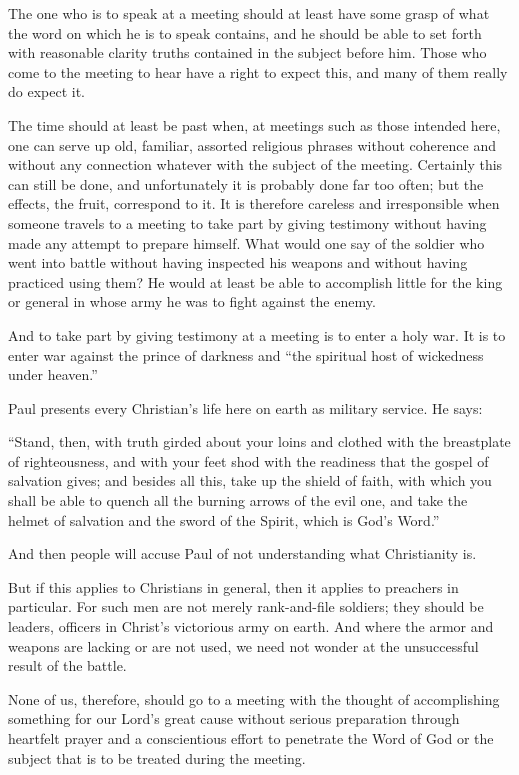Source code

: The one who is to speak at a meeting should at least have some grasp of what the word on which he is to speak contains, and he should be able to set forth with reasonable clarity truths contained in the subject before him. Those who come to the meeting to hear have a right to expect this, and many of them really do expect it.

The time should at least be past when, at meetings such as those intended here, one can serve up old, familiar, assorted religious phrases without coherence and without any connection whatever with the subject of the meeting. Certainly this can still be done, and unfortunately it is probably done far too often; but the effects, the fruit, correspond to it. It is therefore careless and irresponsible when someone travels to a meeting to take part by giving testimony without having made any attempt to prepare himself. What would one say of the soldier who went into battle without having inspected his weapons and without having practiced using them? He would at least be able to accomplish little for the king or general in whose army he was to fight against the enemy.

And to take part by giving testimony at a meeting is to enter a holy war. It is to enter war against the prince of darkness and “the spiritual host of wickedness under heaven.”

Paul presents every Christian’s life here on earth as military service. He says:

“Stand, then, with truth girded about your loins and clothed with the breastplate of righteousness, and with your feet shod with the readiness that the gospel of salvation gives; and besides all this, take up the shield of faith, with which you shall be able to quench all the burning arrows of the evil one, and take the helmet of salvation and the sword of the Spirit, which is God’s Word.”

And then people will accuse Paul of not understanding what Christianity is.

But if this applies to Christians in general, then it applies to preachers in particular. For such men are not merely rank-and-file soldiers; they should be leaders, officers in Christ’s victorious army on earth. And where the armor and weapons are lacking or are not used, we need not wonder at the unsuccessful result of the battle.

None of us, therefore, should go to a meeting with the thought of accomplishing something for our Lord’s great cause without serious preparation through heartfelt prayer and a conscientious effort to penetrate the Word of God or the subject that is to be treated during the meeting.
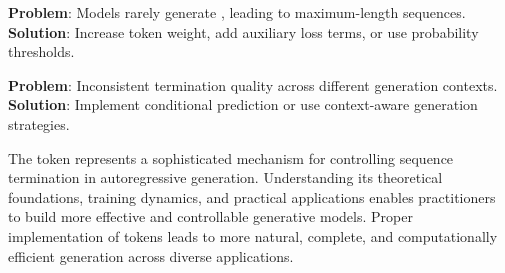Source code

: \textbf{Problem}: Models rarely generate \eos{}, leading to maximum-length sequences.
\textbf{Solution}: Increase \eos{} token weight, add auxiliary loss terms, or use \eos{} probability thresholds.

\textbf{Problem}: Inconsistent termination quality across different generation contexts.
\textbf{Solution}: Implement conditional \eos{} prediction or use context-aware generation strategies.

\begin{comment}
Feedback: Format the above problem-solution list properly. Currently they are single lines.
\end{comment}

The \eos{} token represents a sophisticated mechanism for controlling sequence termination in autoregressive generation. Understanding its theoretical foundations, training dynamics, and practical applications enables practitioners to build more effective and controllable generative models. Proper implementation of \eos{} tokens leads to more natural, complete, and computationally efficient generation across diverse applications.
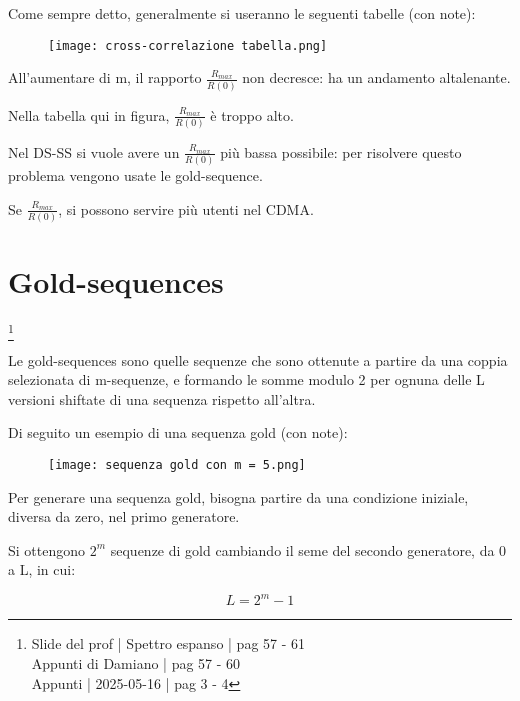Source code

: Come sempre detto, 
generalmente si useranno le seguenti tabelle (con note): 

\begin{figure}[h]
    \centering
    \texttt{[image: cross-correlazione tabella.png]}
\end{figure}

All'aumentare di m, 
il rapporto $\frac{R_{max}}{R(0)}$ non decresce: ha un andamento altalenante. \newline 

Nella tabella qui in figura, $\frac{R_{max}}{R(0)}$ è troppo alto. \newline 

Nel DS-SS si vuole avere un $\frac{R_{max}}{R(0)}$ più bassa possibile: 
per risolvere questo problema vengono usate le gold-sequence. \newline 

Se $\frac{R_{max}}{R(0)}$, si possono servire più utenti nel CDMA. \newline 

\newpage 

\section{Gold-sequences}
\footnote{Slide del prof | Spettro espanso | pag 57 - 61 \\
Appunti di Damiano | pag 57 - 60\\
Appunti | 2025-05-16 | pag 3 - 4
} 

Le gold-sequences sono quelle sequenze che sono ottenute a partire da una coppia selezionata di m-sequenze, 
e formando le somme modulo 2 per ognuna delle L versioni shiftate di una sequenza rispetto all'altra. \newline 

Di seguito un esempio di una sequenza gold (con note): 

\begin{figure}[h]
    \centering
    \texttt{[image: sequenza gold con m = 5.png]}
\end{figure}

Per generare una sequenza gold, 
bisogna partire da una condizione iniziale, diversa da zero, 
nel primo generatore. \newline 

Si ottengono $2^{m}$ sequenze di gold cambiando il seme del secondo generatore, 
da 0 a L, in cui: 

{
    \Large 
    \begin{equation}
        L = 2^{m} - 1
    \end{equation}
}

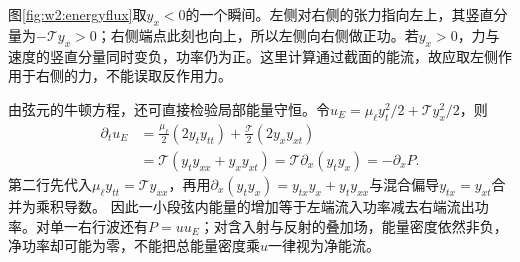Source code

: 图\ref{fig:w2:energyflux}取$y_x<0$的一个瞬间。左侧对右侧的张力指向左上，其竖直分量为$-\mathcal T y_x>0$；右侧端点此刻也向上，所以左侧向右侧做正功。若$y_x>0$，力与速度的竖直分量同时变负，功率仍为正。这里计算通过截面的能流，故应取左侧作用于右侧的力，不能误取反作用力。

由弦元的牛顿方程，还可直接检验局部能量守恒。令$u_E=\mu_\ell y_t^2/2+\mathcal T y_x^2/2$，则
\begin{align*}
\partial_tu_E
&=\frac{\mu_\ell}{2}(2y_ty_{tt})+\frac{\mathcal T}{2}(2y_xy_{xt})\\
&=\mathcal T(y_ty_{xx}+y_xy_{xt})
=\mathcal T\partial_x(y_ty_x)=-\partial_xP.
\end{align*}
第二行先代入$\mu_\ell y_{tt}=\mathcal T y_{xx}$，再用$\partial_x(y_ty_x)=y_{tx}y_x+y_ty_{xx}$与混合偏导$y_{tx}=y_{xt}$合并为乘积导数。
因此一小段弦内能量的增加等于左端流入功率减去右端流出功率。对单一右行波还有$P=u u_E$；对含入射与反射的叠加场，能量密度依然非负，净功率却可能为零，不能把总能量密度乘$u$一律视为净能流。

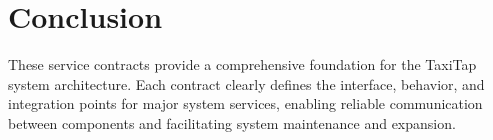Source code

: \documentclass[11pt,a4paper]{article}
\begin{document}
\section{Conclusion}

These service contracts provide a comprehensive foundation for the TaxiTap system architecture. Each contract clearly defines the interface, behavior, and integration points for major system services, enabling reliable communication between components and facilitating system maintenance and expansion.
\end{document}
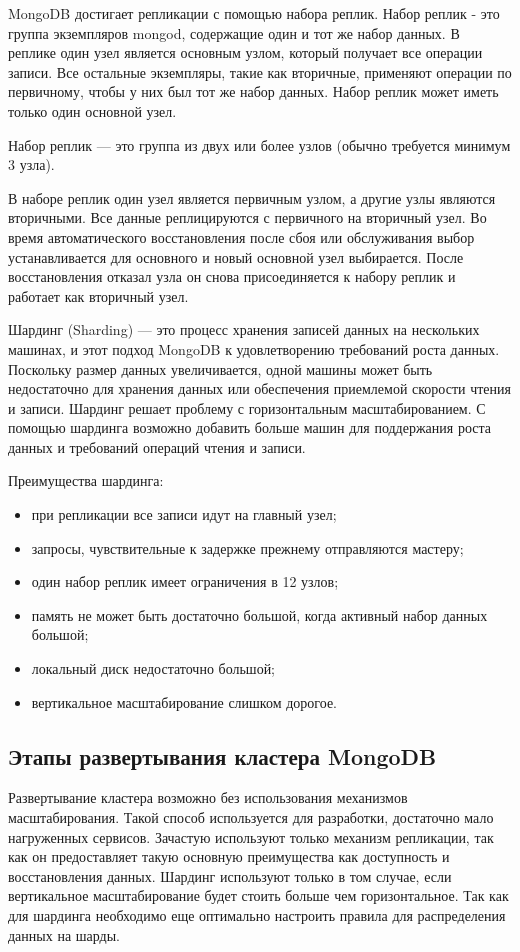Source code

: MongoDB достигает репликации с помощью набора реплик. Набор реплик - это группа экземпляров mongod, содержащие один и тот же набор данных. В реплике один узел является основным узлом, который получает все операции записи. Все остальные экземпляры, такие как вторичные, применяют операции по первичному, чтобы у них был тот же набор данных. Набор реплик может иметь только один основной узел.

Набор реплик --- это группа из двух или более узлов (обычно требуется минимум 3 узла).

В наборе реплик один узел является первичным узлом, а другие узлы являются вторичными. Все данные реплицируются с первичного на вторичный узел.
Во время автоматического восстановления после сбоя или обслуживания выбор устанавливается для основного и новый основной узел выбирается. После восстановления отказал узла он снова присоединяется к набору реплик и работает как вторичный узел.

Шардинг (Sharding) --- это процесс хранения записей данных на нескольких машинах, и этот подход MongoDB к удовлетворению требований роста данных. Поскольку размер данных увеличивается, одной машины может быть недостаточно для хранения данных или обеспечения приемлемой скорости чтения и записи. Шардинг решает проблему с горизонтальным масштабированием. С помощью шардинга возможно добавить больше машин для поддержания роста данных и требований операций чтения и записи.

Преимущества шардинга:
\begin{itemize}
	\item при репликации все записи идут на главный узел;
	\item запросы, чувствительные к задержке прежнему отправляются мастеру;
	\item один набор реплик имеет ограничения в 12 узлов;
	\item память не может быть достаточно большой, когда активный набор данных большой;
	\item локальный диск недостаточно большой;
	\item вертикальное масштабирование слишком дорогое.
\end{itemize}

\subsection{Этапы развертывания кластера MongoDB}
Развертывание кластера возможно без использования механизмов масштабирования. Такой способ используется для разработки, достаточно мало нагруженных сервисов. Зачастую используют только механизм репликации, так как он предоставляет такую ​​основную преимущества как доступность и восстановления данных. Шардинг используют только в том случае, если вертикальное масштабирование будет стоить больше чем горизонтальное. Так как для шардинга необходимо еще оптимально настроить правила для распределения данных на шарды.

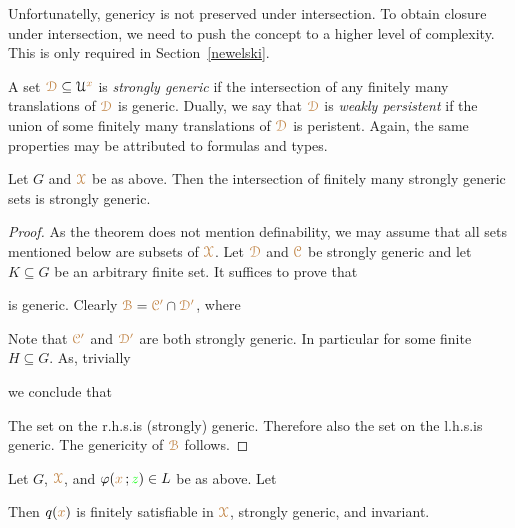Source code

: Unfortunatelly, genericy is not preserved under intersection.
To obtain closure under intersection, we need to push the concept to a higher level of complexity.
This is only required in Section~\ref{newelski}.

A set ${\color{brown}\EuScript D}\subseteq\EuScript U^{\color{brown} x}$ is \emph{strongly generic\/} if the intersection of any finitely many translations of ${\color{brown}\EuScript D}$ is generic.
Dually, we say that ${\color{brown}\EuScript D}$ is \emph{weakly persistent\/} if the union of some finitely many translations of ${\color{brown}\EuScript D}$ is peristent.
Again, the same properties may be attributed to formulas and types.

\begin{lemma}\label{lem_strongly_generic}
  Let $G$ and ${\color{brown}\EuScript X}$ be as above.
  Then the intersection of finitely many strongly generic sets is strongly generic.
\end{lemma}

\begin{proof}
  As the theorem does not mention definability, we may assume that all sets mentioned below are subsets of ${\color{brown}\EuScript X}$.
  Let ${\color{brown}\EuScript D}$ and ${\color{brown}\EuScript C}$ be strongly generic and let $K\subseteq G$ be an arbitrary finite set.
  It suffices to prove that 
  

  is generic. 
  Clearly ${\color{brown}\EuScript B}={\color{brown}\EuScript C'}\cap{\color{brown}\EuScript D'}$, where
  

  Note that ${\color{brown}\EuScript C'}$ and ${\color{brown}\EuScript D'}$ are both strongly generic.
  In particular  for some finite $H\subseteq G$.
  As, trivially


  we conclude that
  

  The set on the r.h.s.\@ is (strongly) generic.
  Therefore also the set on the l.h.s.\@ is generic.
  The genericity of ${\color{brown}\EuScript B}$ follows.
\end{proof}

\begin{corollary}\label{corol_str_gen}
  Let $G$, ${\color{brown}\EuScript X}$, and $\varphi({\color{brown} x}\,;{\color{green} z})\in L$ be as above.
  Let 
  

  Then $q({\color{brown} x})$ is finitely satisfiable in ${\color{brown}\EuScript X}$, strongly generic, and invariant.
\end{corollary}


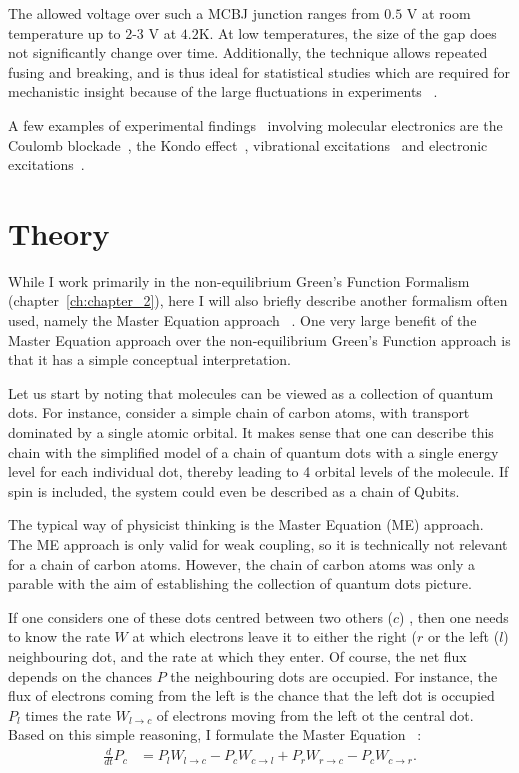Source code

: The allowed voltage over such a MCBJ junction ranges from $0.5$ V at room temperature up to $2$-$3$ V at $4.2$K. At low temperatures, the size of the gap does not significantly change over time. Additionally, the technique allows repeated fusing and breaking, and is thus ideal for statistical studies which are required for mechanistic insight because of the large fluctuations in experiments ~\cite{ratnerrev2013}.

A few examples of experimental findings~\cite{koole} involving molecular electronics are the Coulomb blockade~\cite{Park2000, Park2002}, the Kondo effect~\cite{Park2002}, vibrational excitations~\cite{vib1, vib2} and electronic excitations~\cite{elec1}.

\section{Theory}
\label{sec:theoryintro}
While I work primarily in the non-equilibrium Green's Function Formalism (chapter~\ref{ch:chapter_2}), here I will also briefly describe another formalism often used, namely the Master Equation approach ~\cite{seldenthuis}. One very large benefit of the Master Equation approach over the non-equilibrium Green's Function approach is that it has a simple conceptual interpretation.

Let us start by noting that molecules can be viewed as a collection of quantum dots. For instance, consider a simple chain of carbon atoms, with transport dominated by a single atomic orbital. It makes sense that one can describe this chain with the simplified model of a chain of quantum dots with a single energy level for each individual dot, thereby leading to 4 orbital levels of the molecule. If spin is included, the system could even be described as a chain of Qubits.

The typical way of physicist thinking is the Master Equation (ME) approach. The ME approach is only valid for weak coupling, so it is technically not relevant for a chain of carbon atoms. However, the chain of carbon atoms was only a parable with the aim of establishing the collection of quantum dots picture.

If one considers one of these dots centred between two others ($c$) , then one needs to know the rate $W$ at which electrons leave it to either the right ($r$ or the left ($l$) neighbouring dot, and the rate at which they enter. Of course, the net flux depends on the chances $P$ the neighbouring dots are occupied. For instance, the flux of electrons coming from the left is the chance that the left dot is occupied $P_l$ times the rate $W_{l\rightarrow c}$ of electrons moving from the left ot the central dot. Based on this simple reasoning, I formulate the Master Equation ~\cite{beenakker}:
\begin{align*}
\frac{d}{dt} P_c &= P_l W_{l\rightarrow c} - P_c W_{c\rightarrow l} + P_r  W_{r\rightarrow c} - P_c W_{c\rightarrow r}.
\end{align*}

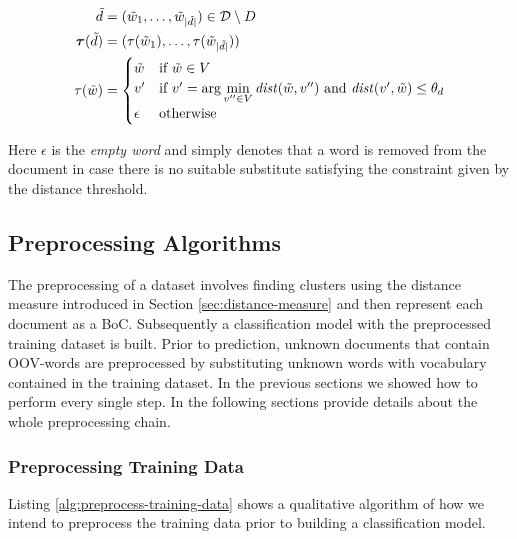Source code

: \begin{equation*}
\begin{split}
	\tilde{d} &= (\tilde{w}_1, \ldots, \tilde{w}_{|\tilde{d}|}) \in
	\mathcal{D}\setminus D \\	
	\boldsymbol\tau(\tilde{d}) &= (\tau(\tilde{w}_1), \ldots,
	\tau(\tilde{w}_{|\tilde{d}|})) \\	
	\tau(\tilde{w}) &= \begin{cases} \tilde{w} & \text{if~} \tilde{w} \in V \\ v' &
	\text{if~} v' = \arg\min\limits_{v''\in V}\mathit{dist}(\tilde{w},v'') 
	\text{~and~} \mathit{dist}(v',\tilde{w}) \leq \theta_d \\ \epsilon
	& \text{otherwise}
	\end{cases}	
\end{split} 
\end{equation*}

Here $\epsilon$ is the \emph{empty word} and simply denotes that a word is removed
from the document in case there is no suitable substitute satisfying the
constraint given by the distance threshold.

\subsection{Preprocessing Algorithms}
\label{ssec:preprocessing-algorithms}
The preprocessing of a dataset involves finding clusters using the distance
measure introduced in Section \ref{sec:distance-measure} and then represent each
document as a BoC. Subsequently a classification model with the preprocessed
training dataset is built. Prior to prediction, unknown documents that contain
OOV-words are preprocessed by substituting unknown words with vocabulary
contained in the training dataset. In the previous sections we showed how to
perform every single step. In the following sections provide details about the
whole preprocessing chain.

\subsubsection{Preprocessing Training Data}

Listing \ref{alg:preprocess-training-data} shows a qualitative algorithm of
how we intend to preprocess the training data prior to building a
classification model. 


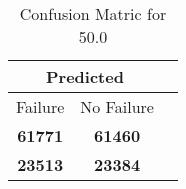 \begin{table}[] 
\label{Table: Prediction Accuracy-DMD50.0OnlySunEKF-combinationReflection-Reflection} 
\caption{Confusion Matric for 50.0} 
\centering 
\begin{tabular} 
 {@{}ccc@{}} 
\toprule 
\multicolumn{2}{c}{\textbf{Predicted}}
 \\ \midrule 
\multicolumn{1}{|c|}{Failure} & 
\multicolumn{1}{c|}{No Failure}
 \\ \midrule 
\multicolumn{1}{|c|}{\color{green}\textbf{61771}} & 
\multicolumn{1}{c|}{\color{green}\textbf{61460}}
 \\ \midrule 
\multicolumn{1}{|c|}{\color{red}\textbf{23513}} & 
\multicolumn{1}{c|}{\color{red}\textbf{23384}}
 \\ \bottomrule 
\end{tabular} 
\end{table} 
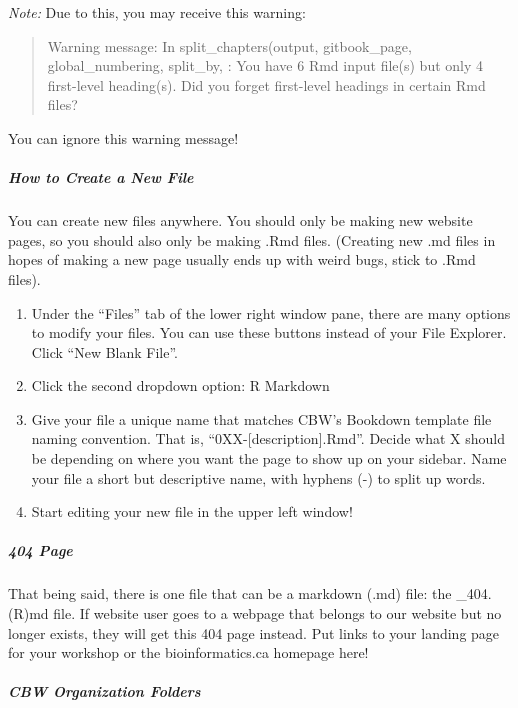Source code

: \documentclass[
]{book}
\providecommand{\tightlist}{%
  \setlength{\itemsep}{0pt}\setlength{\parskip}{0pt}}
\theoremstyle{definition}
\theoremstyle{definition}
\theoremstyle{definition}
\theoremstyle{definition}
\theoremstyle{remark}
\begin{document}
\emph{Note:} Due to this, you may receive this warning:

\begin{quote}
Warning message:
In split\_chapters(output, gitbook\_page, global\_numbering, split\_by, :
You have 6 Rmd input file(s) but only 4 first-level heading(s). Did you forget first-level headings in certain Rmd files?
\end{quote}

You can ignore this warning message!

\subparagraph*{\texorpdfstring{ How to Create a New File }{ How to Create a New File }}\label{how-to-create-a-new-file}

You can create new files anywhere. You should only be making new website pages, so you should also only be making .Rmd files. (Creating new .md files in hopes of making a new page usually ends up with weird bugs, stick to .Rmd files).

\begin{enumerate}
\def\labelenumi{\arabic{enumi}.}
\tightlist
\item
  Under the ``Files'' tab of the lower right window pane, there are many options to modify your files. You can use these buttons instead of your File Explorer. Click ``New Blank File''.
\item
  Click the second dropdown option: R Markdown
\item
  Give your file a unique name that matches CBW's Bookdown template file naming convention. That is, ``0XX-{[}description{]}.Rmd''. Decide what X should be depending on where you want the page to show up on your sidebar. Name your file a short but descriptive name, with hyphens (-) to split up words.
\item
  Start editing your new file in the upper left window!
\end{enumerate}

\subparagraph*{\texorpdfstring{ 404 Page }{ 404 Page }}\label{page}

That being said, there is one file that can be a markdown (.md) file: the \_404.(R)md file. If website user goes to a webpage that belongs to our website but no longer exists, they will get this 404 page instead. Put links to your landing page for your workshop or the bioinformatics.ca homepage here!

\subparagraph*{\texorpdfstring{ CBW Organization Folders }{ CBW Organization Folders }}\label{cbw-organization-folders}
\end{document}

• • •

§ What needs to be done: Reproduce only the lines above, starting at the line with "Во время автоматического" and ending at the line with "Шардинг (Sharding) --- это", exactly as written.

§ Finished exercise:
Во время автоматического восстановления после сбоя или обслуживания выбор устанавливается для основного и новый основной узел выбирается. После восстановления отказал узла он снова присоединяется к набору реплик и работает как вторичный узел.

Шардинг (Sharding) --- это процесс хранения записей данных на нескольких машинах, и этот подход MongoDB к удовлетворению требований роста данных. Поскольку размер данных увеличивается, одной машины может быть недостаточно для хранения данных или обеспечения приемлемой скорости чтения и записи. Шардинг решает проблему с горизонтальным масштабированием. С помощью шардинга возможно добавить больше машин для поддержания роста данных и требований операций чтения и записи.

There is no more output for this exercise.